### Your task
What you return must be the lines of the data that hold the word "ergibt".

****************

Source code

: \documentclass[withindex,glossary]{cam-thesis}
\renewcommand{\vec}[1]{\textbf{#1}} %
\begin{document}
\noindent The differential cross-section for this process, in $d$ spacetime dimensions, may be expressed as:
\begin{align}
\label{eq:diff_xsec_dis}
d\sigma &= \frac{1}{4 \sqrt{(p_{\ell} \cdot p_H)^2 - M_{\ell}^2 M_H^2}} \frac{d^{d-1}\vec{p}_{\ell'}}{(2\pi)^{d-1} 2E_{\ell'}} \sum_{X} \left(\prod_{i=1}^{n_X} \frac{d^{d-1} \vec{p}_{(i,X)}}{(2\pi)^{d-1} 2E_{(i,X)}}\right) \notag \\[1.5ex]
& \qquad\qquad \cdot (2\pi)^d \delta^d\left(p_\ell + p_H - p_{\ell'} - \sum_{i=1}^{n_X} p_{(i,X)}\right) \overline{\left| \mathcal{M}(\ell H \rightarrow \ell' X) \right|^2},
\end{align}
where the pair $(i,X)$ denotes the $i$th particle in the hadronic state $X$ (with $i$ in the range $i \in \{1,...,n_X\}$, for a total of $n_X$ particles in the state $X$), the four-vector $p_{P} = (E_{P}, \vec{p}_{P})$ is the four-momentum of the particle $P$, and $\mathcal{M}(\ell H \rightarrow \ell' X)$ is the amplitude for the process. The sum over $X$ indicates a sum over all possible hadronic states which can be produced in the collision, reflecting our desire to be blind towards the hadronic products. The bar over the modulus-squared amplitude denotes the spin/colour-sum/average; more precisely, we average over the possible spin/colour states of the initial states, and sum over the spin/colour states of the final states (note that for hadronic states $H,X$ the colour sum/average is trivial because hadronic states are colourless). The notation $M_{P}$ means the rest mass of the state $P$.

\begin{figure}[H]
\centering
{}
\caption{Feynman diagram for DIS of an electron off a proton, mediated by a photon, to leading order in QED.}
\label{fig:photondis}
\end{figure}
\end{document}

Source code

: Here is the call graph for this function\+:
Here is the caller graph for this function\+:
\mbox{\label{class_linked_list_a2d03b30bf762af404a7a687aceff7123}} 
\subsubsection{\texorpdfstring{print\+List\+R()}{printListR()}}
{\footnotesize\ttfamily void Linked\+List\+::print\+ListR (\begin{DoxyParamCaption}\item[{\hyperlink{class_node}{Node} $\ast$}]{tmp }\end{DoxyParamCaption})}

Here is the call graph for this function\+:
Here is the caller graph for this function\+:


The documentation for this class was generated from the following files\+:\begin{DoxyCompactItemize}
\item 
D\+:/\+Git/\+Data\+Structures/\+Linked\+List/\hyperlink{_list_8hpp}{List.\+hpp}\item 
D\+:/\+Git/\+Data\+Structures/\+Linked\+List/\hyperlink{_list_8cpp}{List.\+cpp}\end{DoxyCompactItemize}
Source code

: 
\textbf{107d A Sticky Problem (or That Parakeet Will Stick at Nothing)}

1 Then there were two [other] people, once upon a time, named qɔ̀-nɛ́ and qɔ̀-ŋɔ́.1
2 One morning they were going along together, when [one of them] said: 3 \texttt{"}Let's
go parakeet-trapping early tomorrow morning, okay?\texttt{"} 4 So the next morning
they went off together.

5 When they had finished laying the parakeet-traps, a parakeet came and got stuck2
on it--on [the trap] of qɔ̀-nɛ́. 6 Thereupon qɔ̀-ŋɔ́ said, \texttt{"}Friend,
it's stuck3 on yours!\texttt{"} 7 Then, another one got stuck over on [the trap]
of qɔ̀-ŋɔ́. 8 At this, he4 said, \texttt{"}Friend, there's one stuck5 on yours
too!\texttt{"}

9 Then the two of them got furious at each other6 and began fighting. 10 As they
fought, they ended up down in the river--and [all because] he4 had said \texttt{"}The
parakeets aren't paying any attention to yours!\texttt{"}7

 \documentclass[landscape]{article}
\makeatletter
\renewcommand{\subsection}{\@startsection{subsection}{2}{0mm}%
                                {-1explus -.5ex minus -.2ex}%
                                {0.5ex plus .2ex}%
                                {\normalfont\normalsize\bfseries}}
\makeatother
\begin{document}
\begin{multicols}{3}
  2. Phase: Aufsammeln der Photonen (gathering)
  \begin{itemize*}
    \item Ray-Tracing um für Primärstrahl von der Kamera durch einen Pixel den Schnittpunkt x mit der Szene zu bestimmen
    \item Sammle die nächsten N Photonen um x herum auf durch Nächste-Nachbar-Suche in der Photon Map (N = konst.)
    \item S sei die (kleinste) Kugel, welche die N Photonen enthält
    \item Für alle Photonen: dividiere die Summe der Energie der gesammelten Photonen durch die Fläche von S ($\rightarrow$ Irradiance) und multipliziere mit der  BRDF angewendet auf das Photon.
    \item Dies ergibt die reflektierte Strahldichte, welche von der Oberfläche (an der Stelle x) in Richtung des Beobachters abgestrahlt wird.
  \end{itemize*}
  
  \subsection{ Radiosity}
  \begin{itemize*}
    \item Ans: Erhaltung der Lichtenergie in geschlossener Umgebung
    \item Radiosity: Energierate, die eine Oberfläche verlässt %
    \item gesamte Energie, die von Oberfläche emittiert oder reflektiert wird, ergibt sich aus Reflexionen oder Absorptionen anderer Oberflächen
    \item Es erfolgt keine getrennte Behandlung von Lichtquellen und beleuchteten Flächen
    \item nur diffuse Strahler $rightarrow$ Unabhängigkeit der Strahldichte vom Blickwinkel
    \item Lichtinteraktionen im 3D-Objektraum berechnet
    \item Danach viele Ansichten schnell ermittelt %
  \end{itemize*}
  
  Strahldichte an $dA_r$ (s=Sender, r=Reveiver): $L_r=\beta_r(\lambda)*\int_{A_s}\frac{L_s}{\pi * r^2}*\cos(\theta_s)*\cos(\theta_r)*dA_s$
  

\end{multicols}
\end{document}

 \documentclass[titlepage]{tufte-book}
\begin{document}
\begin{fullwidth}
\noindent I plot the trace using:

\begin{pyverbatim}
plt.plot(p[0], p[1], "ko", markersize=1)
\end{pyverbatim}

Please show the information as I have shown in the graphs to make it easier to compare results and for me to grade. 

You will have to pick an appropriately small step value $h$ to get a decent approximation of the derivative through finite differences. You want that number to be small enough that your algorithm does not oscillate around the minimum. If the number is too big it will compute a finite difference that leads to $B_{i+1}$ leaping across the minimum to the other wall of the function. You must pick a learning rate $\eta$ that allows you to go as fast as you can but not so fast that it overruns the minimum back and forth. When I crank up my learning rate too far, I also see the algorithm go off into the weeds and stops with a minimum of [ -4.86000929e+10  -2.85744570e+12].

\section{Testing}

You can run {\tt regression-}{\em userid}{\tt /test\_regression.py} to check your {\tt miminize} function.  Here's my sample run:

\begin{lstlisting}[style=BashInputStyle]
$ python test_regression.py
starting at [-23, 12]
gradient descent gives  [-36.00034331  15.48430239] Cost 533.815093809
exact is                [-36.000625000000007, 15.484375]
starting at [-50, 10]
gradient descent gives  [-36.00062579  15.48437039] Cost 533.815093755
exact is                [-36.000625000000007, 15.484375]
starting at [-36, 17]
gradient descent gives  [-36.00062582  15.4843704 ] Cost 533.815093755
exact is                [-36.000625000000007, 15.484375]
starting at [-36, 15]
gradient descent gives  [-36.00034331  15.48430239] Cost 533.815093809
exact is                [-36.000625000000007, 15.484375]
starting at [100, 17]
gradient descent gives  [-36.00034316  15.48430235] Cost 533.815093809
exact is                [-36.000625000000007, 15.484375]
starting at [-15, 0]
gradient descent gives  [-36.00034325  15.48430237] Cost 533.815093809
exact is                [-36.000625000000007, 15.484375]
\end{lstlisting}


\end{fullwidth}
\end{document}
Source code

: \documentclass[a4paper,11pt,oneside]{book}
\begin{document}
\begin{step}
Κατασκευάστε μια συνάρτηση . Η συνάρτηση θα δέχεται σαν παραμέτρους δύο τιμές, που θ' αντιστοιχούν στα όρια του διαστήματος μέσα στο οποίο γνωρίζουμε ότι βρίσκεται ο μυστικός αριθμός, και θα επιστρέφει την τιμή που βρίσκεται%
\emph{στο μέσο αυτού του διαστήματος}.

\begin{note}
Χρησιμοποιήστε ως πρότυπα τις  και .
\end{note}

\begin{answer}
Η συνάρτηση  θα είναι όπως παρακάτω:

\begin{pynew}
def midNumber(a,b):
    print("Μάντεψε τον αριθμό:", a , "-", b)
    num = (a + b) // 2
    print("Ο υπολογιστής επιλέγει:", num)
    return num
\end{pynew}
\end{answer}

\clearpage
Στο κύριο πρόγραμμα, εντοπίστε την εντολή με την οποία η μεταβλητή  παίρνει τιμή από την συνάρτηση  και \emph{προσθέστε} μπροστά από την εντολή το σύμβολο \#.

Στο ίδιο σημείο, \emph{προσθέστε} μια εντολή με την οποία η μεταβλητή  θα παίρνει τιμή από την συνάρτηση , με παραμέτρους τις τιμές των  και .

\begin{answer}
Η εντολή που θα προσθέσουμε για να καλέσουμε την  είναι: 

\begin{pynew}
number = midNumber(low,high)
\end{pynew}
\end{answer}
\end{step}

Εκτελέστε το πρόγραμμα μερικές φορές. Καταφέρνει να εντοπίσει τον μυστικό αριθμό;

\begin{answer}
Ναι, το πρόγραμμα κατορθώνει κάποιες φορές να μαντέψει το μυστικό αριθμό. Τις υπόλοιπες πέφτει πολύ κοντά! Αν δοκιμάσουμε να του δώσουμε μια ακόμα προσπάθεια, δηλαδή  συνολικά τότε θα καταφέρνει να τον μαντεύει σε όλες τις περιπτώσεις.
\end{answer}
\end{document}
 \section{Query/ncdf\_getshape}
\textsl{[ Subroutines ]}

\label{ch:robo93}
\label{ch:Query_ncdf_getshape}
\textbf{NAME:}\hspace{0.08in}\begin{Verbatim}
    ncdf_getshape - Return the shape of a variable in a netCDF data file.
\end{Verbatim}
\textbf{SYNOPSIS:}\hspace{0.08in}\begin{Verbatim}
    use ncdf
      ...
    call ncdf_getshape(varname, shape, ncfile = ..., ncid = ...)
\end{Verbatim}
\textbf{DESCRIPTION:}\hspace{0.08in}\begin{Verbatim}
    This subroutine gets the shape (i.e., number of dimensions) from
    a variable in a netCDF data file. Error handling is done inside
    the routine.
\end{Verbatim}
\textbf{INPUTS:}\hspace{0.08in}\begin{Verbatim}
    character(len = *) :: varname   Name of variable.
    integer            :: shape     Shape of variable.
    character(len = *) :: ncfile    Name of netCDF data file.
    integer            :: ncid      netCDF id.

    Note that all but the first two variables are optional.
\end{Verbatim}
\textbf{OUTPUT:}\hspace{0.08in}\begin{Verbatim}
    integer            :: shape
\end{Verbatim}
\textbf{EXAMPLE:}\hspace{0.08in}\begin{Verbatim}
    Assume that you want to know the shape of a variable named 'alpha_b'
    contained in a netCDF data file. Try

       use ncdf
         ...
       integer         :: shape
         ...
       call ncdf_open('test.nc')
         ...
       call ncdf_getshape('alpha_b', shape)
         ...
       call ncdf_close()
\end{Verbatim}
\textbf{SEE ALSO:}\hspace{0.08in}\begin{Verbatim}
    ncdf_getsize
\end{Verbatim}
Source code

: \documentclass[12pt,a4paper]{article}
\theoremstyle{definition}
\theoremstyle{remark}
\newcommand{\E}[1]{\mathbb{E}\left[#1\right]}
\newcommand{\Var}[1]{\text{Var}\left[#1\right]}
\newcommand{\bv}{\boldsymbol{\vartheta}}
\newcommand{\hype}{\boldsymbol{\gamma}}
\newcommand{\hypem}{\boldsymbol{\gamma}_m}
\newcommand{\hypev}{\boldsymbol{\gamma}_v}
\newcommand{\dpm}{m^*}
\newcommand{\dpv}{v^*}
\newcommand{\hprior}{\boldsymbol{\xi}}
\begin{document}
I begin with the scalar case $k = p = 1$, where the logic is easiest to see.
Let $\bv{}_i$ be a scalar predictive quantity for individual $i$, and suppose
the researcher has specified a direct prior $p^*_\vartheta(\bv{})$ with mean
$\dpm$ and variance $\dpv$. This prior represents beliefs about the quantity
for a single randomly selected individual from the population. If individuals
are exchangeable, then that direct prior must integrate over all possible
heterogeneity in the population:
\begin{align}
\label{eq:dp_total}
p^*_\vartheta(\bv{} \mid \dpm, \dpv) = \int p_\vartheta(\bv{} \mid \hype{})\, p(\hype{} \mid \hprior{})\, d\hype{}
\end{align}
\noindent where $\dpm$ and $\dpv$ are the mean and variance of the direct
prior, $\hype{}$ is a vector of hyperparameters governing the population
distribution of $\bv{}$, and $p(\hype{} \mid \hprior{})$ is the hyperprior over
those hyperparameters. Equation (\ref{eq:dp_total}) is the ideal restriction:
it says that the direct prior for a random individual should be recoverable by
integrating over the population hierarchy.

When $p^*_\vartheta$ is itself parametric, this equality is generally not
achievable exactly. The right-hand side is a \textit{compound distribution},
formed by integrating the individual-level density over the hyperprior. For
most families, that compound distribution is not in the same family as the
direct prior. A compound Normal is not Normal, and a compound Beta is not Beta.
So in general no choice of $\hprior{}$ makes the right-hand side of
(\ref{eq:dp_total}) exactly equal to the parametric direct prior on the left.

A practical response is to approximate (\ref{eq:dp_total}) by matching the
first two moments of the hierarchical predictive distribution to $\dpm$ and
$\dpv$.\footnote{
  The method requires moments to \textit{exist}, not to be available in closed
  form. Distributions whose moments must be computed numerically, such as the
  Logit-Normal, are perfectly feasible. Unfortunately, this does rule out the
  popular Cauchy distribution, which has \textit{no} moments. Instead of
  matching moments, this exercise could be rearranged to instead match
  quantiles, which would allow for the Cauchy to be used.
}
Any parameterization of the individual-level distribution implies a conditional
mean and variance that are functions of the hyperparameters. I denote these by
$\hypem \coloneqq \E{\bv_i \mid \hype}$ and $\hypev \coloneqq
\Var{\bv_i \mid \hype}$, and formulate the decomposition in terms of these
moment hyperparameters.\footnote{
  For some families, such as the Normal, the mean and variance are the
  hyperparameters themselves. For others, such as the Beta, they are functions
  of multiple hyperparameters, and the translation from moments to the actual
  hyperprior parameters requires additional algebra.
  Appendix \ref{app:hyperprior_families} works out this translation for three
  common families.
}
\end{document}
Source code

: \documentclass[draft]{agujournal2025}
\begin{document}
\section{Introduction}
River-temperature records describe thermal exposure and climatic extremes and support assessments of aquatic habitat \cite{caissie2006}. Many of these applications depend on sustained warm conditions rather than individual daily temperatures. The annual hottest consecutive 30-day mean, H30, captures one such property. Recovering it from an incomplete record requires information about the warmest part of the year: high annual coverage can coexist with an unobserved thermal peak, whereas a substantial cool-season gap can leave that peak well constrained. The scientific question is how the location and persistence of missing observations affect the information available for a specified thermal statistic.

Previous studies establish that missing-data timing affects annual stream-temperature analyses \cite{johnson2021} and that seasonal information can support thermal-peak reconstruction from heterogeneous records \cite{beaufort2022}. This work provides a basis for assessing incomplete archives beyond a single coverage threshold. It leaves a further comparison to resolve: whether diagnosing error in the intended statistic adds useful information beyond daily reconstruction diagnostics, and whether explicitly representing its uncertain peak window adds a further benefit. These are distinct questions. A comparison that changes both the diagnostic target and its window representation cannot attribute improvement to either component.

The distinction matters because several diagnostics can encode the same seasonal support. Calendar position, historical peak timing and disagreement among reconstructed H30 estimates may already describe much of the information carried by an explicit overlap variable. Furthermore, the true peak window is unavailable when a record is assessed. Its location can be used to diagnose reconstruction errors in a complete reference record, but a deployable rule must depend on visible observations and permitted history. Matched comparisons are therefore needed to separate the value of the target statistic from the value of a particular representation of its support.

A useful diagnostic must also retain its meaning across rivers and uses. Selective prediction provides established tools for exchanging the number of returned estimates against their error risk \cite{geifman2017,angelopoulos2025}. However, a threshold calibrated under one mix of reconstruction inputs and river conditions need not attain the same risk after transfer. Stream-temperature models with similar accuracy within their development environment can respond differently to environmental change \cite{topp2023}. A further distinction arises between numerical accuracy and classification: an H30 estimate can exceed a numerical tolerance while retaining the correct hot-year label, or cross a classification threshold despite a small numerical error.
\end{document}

****************

### Task response
    \item Dies ergibt die reflektierte Strahldichte, welche von der Oberfläche (an der Stelle x) in Richtung des Beobachters abgestrahlt wird.
    \item gesamte Energie, die von Oberfläche emittiert oder reflektiert wird, ergibt sich aus Reflexionen oder Absorptionen anderer Oberflächen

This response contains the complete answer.